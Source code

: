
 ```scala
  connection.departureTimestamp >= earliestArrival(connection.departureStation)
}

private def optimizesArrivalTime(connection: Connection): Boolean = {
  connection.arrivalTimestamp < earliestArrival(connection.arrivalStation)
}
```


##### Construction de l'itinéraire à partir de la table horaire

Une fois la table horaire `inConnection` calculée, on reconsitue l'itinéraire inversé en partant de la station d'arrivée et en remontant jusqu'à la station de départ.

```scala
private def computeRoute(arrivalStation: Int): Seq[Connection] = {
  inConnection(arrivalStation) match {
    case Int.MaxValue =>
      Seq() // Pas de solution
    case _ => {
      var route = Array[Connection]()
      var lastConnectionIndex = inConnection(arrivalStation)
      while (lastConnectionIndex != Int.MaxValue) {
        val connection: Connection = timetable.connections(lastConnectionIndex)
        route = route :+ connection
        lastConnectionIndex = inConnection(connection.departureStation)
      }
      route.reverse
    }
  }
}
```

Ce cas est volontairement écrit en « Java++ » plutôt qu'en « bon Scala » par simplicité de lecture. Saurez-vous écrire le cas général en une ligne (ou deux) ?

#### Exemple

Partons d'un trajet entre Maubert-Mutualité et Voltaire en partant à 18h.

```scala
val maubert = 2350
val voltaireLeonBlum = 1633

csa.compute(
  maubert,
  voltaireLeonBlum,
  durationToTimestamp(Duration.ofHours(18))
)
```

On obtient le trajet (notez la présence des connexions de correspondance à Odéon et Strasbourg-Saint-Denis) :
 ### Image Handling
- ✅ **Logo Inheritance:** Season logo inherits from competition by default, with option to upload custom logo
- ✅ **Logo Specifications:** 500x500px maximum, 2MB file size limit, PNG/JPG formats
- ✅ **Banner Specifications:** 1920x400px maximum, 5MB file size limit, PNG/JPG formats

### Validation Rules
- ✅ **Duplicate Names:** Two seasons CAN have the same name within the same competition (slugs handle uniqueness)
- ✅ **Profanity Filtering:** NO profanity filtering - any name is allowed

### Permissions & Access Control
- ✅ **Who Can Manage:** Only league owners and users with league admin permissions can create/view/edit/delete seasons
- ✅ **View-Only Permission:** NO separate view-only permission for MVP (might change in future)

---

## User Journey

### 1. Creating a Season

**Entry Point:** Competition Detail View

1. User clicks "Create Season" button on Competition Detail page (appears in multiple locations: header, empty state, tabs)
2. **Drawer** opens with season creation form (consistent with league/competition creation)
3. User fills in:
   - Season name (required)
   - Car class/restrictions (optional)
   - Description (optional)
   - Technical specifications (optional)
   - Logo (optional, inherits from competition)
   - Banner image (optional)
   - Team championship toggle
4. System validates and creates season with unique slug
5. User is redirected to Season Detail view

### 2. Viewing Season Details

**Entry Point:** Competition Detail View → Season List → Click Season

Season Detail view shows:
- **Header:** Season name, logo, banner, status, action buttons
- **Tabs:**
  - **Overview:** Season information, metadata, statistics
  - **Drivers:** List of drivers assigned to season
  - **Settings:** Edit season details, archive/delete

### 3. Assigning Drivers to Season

☆ ☆ ☆ ☆ ☆

● **What is needed**
Return verbatim each line from the one that mentions "List → Click Season" to the end of the entries, inclusive.

● **Answer to this exercise**
**Entry Point:** Competition Detail View → Season List → Click Season

Season Detail view shows:
- **Header:** Season name, logo, banner, status, action buttons
- **Tabs:**
  - **Overview:** Season information, metadata, statistics
  - **Drivers:** List of drivers assigned to season
  - **Settings:** Edit season details, archive/delete

### 3. Assigning Drivers to Season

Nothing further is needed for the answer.